When laser propagates in gas medium, the gas absorbs the laser energy and causes the refractive index to change, forming the gas thermal effect and reducing the beam quality. The laser has a high power density in the inner channel of the system, so the attenuation of Gaussian beam transmitted in the inner channel is far greater than that transmitted in the outer atmosphere. In addition, the thermal blooming effect of high-energy laser is not only closely related to the beam shape, but also very complex due to the interaction between the air flow and the absorption of laser energy. We hope to establish a more comprehensive thermal coupling effect model of laser transmission, which will provide strong support for the design and performance evaluation of the high-energy laser system. In this paper, the theory of optical-fluid-thermal coupling effect is introduced, and the simulation model of the thermal coupling effect of combined transmission of the elliptical Gaussian laser beams is established.

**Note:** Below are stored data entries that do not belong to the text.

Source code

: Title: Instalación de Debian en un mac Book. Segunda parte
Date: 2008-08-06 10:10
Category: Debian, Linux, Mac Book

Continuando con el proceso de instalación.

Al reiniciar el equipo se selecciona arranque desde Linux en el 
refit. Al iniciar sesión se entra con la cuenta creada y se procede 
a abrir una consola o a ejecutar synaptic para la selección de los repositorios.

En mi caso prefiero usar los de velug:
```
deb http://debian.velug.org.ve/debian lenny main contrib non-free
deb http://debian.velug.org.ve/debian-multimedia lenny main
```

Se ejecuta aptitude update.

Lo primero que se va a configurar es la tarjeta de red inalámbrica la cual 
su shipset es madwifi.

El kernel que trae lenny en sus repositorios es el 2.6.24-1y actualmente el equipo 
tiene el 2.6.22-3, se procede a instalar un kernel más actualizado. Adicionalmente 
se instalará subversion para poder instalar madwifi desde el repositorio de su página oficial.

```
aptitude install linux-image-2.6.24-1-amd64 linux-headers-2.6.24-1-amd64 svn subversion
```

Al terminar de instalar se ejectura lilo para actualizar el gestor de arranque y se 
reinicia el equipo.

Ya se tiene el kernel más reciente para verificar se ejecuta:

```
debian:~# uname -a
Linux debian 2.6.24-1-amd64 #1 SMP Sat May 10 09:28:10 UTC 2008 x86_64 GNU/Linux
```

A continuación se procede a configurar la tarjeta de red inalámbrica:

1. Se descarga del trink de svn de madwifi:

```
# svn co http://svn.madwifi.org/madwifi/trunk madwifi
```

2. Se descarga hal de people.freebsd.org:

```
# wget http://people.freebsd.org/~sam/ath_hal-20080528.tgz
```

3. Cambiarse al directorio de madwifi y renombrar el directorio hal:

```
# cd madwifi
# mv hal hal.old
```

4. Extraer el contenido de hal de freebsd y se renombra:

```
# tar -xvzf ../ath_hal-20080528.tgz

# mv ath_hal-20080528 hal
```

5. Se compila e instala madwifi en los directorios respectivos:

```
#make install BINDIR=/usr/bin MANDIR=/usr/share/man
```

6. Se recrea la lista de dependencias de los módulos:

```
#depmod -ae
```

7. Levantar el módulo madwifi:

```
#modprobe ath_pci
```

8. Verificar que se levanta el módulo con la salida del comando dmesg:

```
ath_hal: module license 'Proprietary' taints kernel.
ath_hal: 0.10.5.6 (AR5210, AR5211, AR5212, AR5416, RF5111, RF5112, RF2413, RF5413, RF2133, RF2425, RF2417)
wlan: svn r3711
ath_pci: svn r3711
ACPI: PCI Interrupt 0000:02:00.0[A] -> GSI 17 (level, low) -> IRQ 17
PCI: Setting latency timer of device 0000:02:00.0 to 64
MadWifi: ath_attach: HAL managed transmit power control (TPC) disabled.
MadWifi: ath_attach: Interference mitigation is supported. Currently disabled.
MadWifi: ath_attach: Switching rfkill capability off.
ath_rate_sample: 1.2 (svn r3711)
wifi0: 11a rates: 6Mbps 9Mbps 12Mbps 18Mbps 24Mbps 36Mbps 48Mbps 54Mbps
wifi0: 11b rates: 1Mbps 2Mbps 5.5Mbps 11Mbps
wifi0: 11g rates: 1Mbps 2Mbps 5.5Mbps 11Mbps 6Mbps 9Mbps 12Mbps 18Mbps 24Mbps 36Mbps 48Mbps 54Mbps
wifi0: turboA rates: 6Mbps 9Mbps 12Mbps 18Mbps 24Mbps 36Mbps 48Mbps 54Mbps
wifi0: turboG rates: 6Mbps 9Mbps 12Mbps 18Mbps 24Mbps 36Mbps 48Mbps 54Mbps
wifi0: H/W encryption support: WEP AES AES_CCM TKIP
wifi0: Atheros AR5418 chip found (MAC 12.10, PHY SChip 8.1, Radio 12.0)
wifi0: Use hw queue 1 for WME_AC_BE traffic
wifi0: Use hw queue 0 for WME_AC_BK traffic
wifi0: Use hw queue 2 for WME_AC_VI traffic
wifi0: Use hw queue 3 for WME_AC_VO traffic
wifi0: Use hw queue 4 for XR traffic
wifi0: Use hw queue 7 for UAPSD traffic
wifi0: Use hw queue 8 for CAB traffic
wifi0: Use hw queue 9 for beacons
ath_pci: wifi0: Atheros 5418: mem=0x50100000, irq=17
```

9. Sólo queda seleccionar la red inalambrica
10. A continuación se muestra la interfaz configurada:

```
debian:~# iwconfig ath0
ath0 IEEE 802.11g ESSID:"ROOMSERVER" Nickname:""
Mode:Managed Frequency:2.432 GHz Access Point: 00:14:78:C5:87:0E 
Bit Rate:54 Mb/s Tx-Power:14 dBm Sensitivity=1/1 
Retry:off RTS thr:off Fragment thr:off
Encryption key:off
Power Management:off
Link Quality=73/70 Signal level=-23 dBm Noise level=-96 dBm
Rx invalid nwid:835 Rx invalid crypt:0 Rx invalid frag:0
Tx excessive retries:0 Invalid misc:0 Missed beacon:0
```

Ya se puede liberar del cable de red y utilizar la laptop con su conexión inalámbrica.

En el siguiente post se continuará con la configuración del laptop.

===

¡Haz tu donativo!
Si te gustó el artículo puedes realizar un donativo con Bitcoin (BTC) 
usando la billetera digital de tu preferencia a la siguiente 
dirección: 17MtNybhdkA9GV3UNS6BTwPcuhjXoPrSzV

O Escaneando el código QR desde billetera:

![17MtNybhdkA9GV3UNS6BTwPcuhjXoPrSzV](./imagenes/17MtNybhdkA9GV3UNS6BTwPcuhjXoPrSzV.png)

To solve the thermal effect of laser transmission in gas medium, flow field calculation, optical transmission calculation and optical-thermal coupling calculation are required. The optical transmission satisfies Maxwell equations. When simulating the electromagnetic field propagation of optical structures with long distance in a large size space, ray tracing is performed by solving the ray position and wave vector. Fluid flow and heat transfer follow the three conservation laws of mass, momentum and energy. The energy attenuation of laser transmission can be calculated according to Beer’s law, while the refractive index change of gas medium due to temperature and density changes satisfies Gladstone-Dale relationship. The wavefront aberration of the laser propagating in the enclosed space of the system is obtained by solving the above theoretical model with the finite element method, and the beam quality is calculated by comparing the results with those of the ideal Gaussian beam. The established model of laser thermal coupling effect is in good agreement with the experimental law, and can predict the degradation of beam quality caused by the thermal effect of gas medium.

Through numerical simulation, the natural convection phenomenon induced by laser heating in a cuboid enclosed space and the change process of the influence of the flow field on the beam propagation are analyzed, and the influential factors of the thermal effect are studied. After the light comes out, the surface temperature of the optical elements will continue to rise, while the air temperature will not change within a few seconds (Figs. 4 and 5). The optical path difference (OPD) distribution is elliptical Gaussian type at first, with obvious defocusing aberration, and its peak-to-valley (PV) value and beam quality show a trend of first increasing, then decreasing, and then stabilizing (Figs. 7 and 9). With the increase of the absorption coefficient, the OPD PV value caused by the thermal effect of gas increases (Fig. 12), but the absorption of the element surface has a low contribution to the thermal effect of gas medium (Fig. 13). The gas thermal effect can be suppressed and the beam quality can be improved by certain gas replacement methods (Fig. 15). The flow field distribution of each region in the spectral beam combining system is different, and the path of each sub-beam is different, so the aberration is also different. The number and power of sub-beams, the shape and distribution, the combining method, the transmission distance and the system layout will all affect the thermal aberration difference of the medium in the process of combined beam transmission.

In this paper, the theory of optical-fluid-thermal coupling effect is introduced, and the thermal coupling effect model of laser beam combining transmission in an enclosed space is established. The absorption of laser energy by the gas medium will affect the laser transmission, resulting in optical axis deflection, beam quality degradation, and changes in the shape of far-field spot. In this study, the influences of medium absorption, optical element absorption and gas replacement on the thermal effect of internal transport gas are analyzed. In the spectral beam combining system, all sub-beams will interfere with each other, the wavefront distribution will be different, and every sub-beam will have a dispersion trend. The model can analyze the thermal effects of different systems according to the actual situation, and the influence of structural parts and electronic devices on the flow field and laser transmission can also be considered, providing an effective reference for the design and performance evaluation of high-energy laser systems.